I described both sides of that journalism parable to say that — decades later — this same story continues to unfold across the nation. Take, for example, the Washington Post story that ran under the headline, “Interfaith movement struggles to adapt to changing religious landscape.” The lede will surprise few readers who have been watching demographic trends in American religion.
The Interfaith Conference of Metropolitan Washington is known as one of the country’s early multi-faith groups, and its executive director’s nickname is the “dean of American interfaith.” Yet as it approaches its 35th anniversary in November, the group is fighting for survival, down to two full-time staff members and facing more than $100,000 in debt.
The conference, which has a major fundraiser planned this fall and aims to restructure the organization and sharpen its mission, is hardly alone. Some of the oldest and best-known names in interfaith, including the National Council of Churches and the Chicago-based Council for a Parliament of the World Religions, have slashed staff as their revenue shriveled.
The Interfaith Conference is struggling, experts and some group leaders say, in part because it relies too much on clergy and religious denominations for participation and money at a time when many traditional faith groups are losing members and status as more Americans drop or switch spiritual affiliations and are less committed.
Now, the news hook here is an interesting one: To what degree has interfaith work declined because the new American reality is that millions of Americans are living interfaith lives? Might this grassroots interfaith reality have hurt the groups that need commitment at the level of budgets and buildings?
News hook number two is also solid: Most interfaith work today is being done at the level of coalitions that focus on specific issues, not large-scale work in the old ecumenical institutions.
Thus, readers are told:
When these new, more activist groups are taken into account, the interfaith movement as a whole appears to be thriving. The Rev. Bud Heckman, who has been a leader of several key interfaith groups, said his research shows there are twice as many interfaith groups nationally as there were a decade ago. A recent Hartford Institute survey showed congregations are twice as likely to engage in interfaith worship today as they were 10 years ago.
Once again, this is interesting and valid. So what is my question?

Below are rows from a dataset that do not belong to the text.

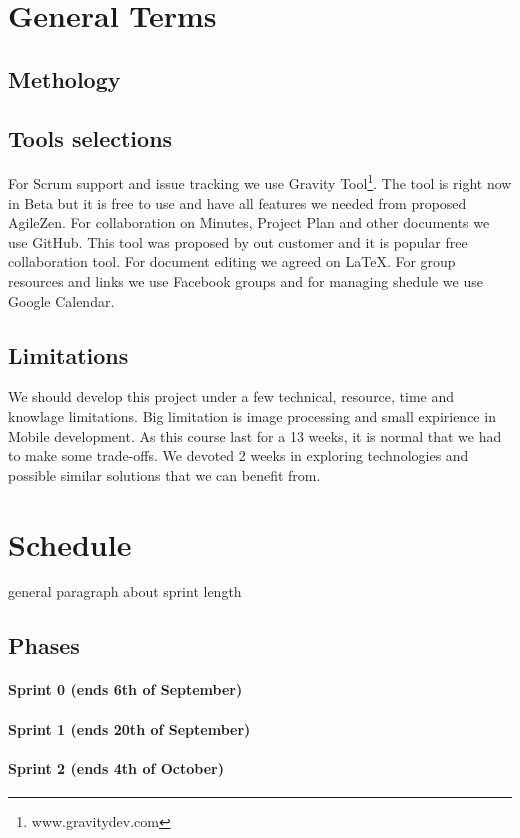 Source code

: \documentclass{article}
\begin{document}
\section{General Terms}
\subsection{Methology}

\subsection{Tools selections}
For Scrum support and issue tracking we use Gravity Tool\footnote{www.gravitydev.com}. 
The tool is right now in Beta but it is free to use and have all features we needed from proposed AgileZen.
For collaboration on Minutes, Project Plan and other documents we use GitHub. This tool was proposed by out customer and it is popular free collaboration tool.
For document editing we agreed on LaTeX.
For group resources and links we use Facebook groups and for managing shedule we use Google Calendar.
 
\subsection{Limitations}
We should develop this project under a few technical, resource, time and knowlage limitations. 
Big limitation is image processing and small expirience in Mobile development.
As this course last for a 13 weeks, it is normal that we had to make some trade-offs. We devoted 2 weeks in exploring technologies and possible similar solutions that we can benefit from.
  
  
\section{Schedule}
general paragraph about sprint length
\subsection{Phases}
\paragraph{Sprint 0 (ends 6th of September)}
\paragraph{Sprint 1 (ends 20th of September)}
\paragraph{Sprint 2 (ends 4th of October)}
\end{document}
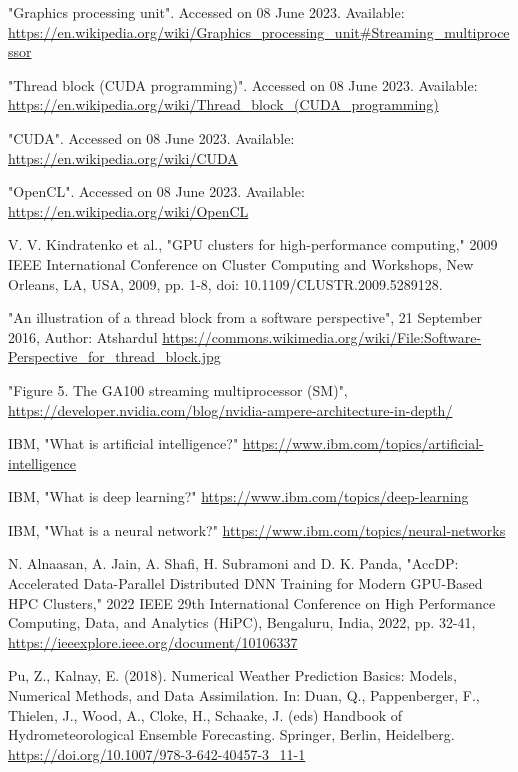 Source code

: \documentclass[conference]{IEEEtran}
\begin{document}
\begin{thebibliography}{00}
 "Graphics processing unit". Accessed on 08 June 2023. Available: \url{https://en.wikipedia.org/wiki/Graphics_processing_unit#Streaming_multiprocessor}

 "Thread block (CUDA programming)". Accessed on 08 June 2023. Available: \url{https://en.wikipedia.org/wiki/Thread_block_(CUDA_programming)}

 "CUDA". Accessed on 08 June 2023. Available: \url{https://en.wikipedia.org/wiki/CUDA}

 "OpenCL". Accessed on 08 June 2023. Available: \url{https://en.wikipedia.org/wiki/OpenCL}

 V. V. Kindratenko et al., "GPU clusters for high-performance computing," 2009 IEEE International Conference on Cluster Computing and Workshops, New Orleans, LA, USA, 2009, pp. 1-8, doi: 10.1109/CLUSTR.2009.5289128.



 "An illustration of a thread block from a software perspective", 21 September 2016, Author: Atshardul
\url{https://commons.wikimedia.org/wiki/File:Software-Perspective_for_thread_block.jpg}

 "Figure 5. The GA100 streaming multiprocessor (SM)",
\url{https://developer.nvidia.com/blog/nvidia-ampere-architecture-in-depth/}



 IBM, "What is artificial intelligence?" \url{https://www.ibm.com/topics/artificial-intelligence}

 IBM, "What is deep learning?" \url{https://www.ibm.com/topics/deep-learning}

 IBM, "What is a neural network?" \url{https://www.ibm.com/topics/neural-networks}

 N. Alnaasan, A. Jain, A. Shafi, H. Subramoni and D. K. Panda, "AccDP: Accelerated Data-Parallel Distributed DNN Training for Modern GPU-Based HPC Clusters," 2022 IEEE 29th International Conference on High Performance Computing, Data, and Analytics (HiPC), Bengaluru, India, 2022, pp. 32-41, \url{https://ieeexplore.ieee.org/document/10106337}

 Pu, Z., Kalnay, E. (2018). Numerical Weather Prediction Basics: Models, Numerical Methods, and Data Assimilation. In: Duan, Q., Pappenberger, F., Thielen, J., Wood, A., Cloke, H., Schaake, J. (eds) Handbook of Hydrometeorological Ensemble Forecasting. Springer, Berlin, Heidelberg. \url{https://doi.org/10.1007/978-3-642-40457-3_11-1}


\end{thebibliography}
\end{document}
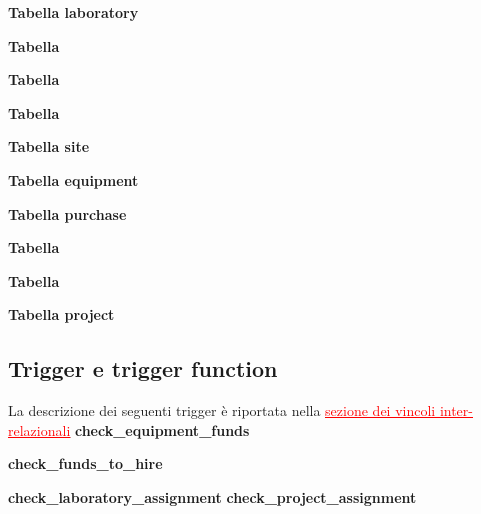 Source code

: \newpage
\noindent \textbf{Tabella laboratory}
\bigskip

\noindent \textbf{Tabella \takepart}
\bigskip

\noindent \textbf{Tabella \projectsalaried}
\bigskip

\newpage
\noindent \textbf{Tabella \workson}
\bigskip

\noindent \textbf{Tabella site}
\bigskip

\noindent \textbf{Tabella equipment}
\bigskip

\newpage
\noindent \textbf{Tabella purchase}
\bigskip

\noindent \textbf{Tabella \worksat}
\bigskip

\newpage
\noindent \textbf{Tabella \equipmentrequest}
\bigskip

\noindent \textbf{Tabella project}
\bigskip

\newpage
\subsection{Trigger e trigger function}\label{trigger}
La descrizione dei seguenti trigger è riportata nella \hyperref[vincoli_inter_relazionali]{\textcolor{red}{\underline{sezione dei vincoli inter-relazionali}}}\meskip
\noindent \textbf{check\_equipment\_funds}
\bigskip

\noindent \textbf{check\_funds\_to\_hire}
\bigskip

\newpage
\noindent \textbf{check\_laboratory\_assignment}
\bigskip
\newpage
\noindent \textbf{check\_project\_assignment}
\bigskip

What about the explosion of ecumenical work that is taking place on the conservative side of American religious life? Why are there no quotes at all from people involved in the massive interfaith and ecumenical efforts linked to issues tied to religious liberty? Think in terms of home-schooling rights, abortion, opposition to the Health & Human Services mandates, immigration reforms (an issue that certainly transcends left and right), opposition to same-sex unions, etc.
Also, in the past half century there has been no greater force affecting national and global ecumenical work and life than Pentecostalism and the whole era of charismatic renewal. Might there even be a mention of that reality?
In other words, the story makes some valid points while only looking at half of the interfaith and ecumenical world.
Why not talk to some leaders on the other side of the doctrinal spectrum?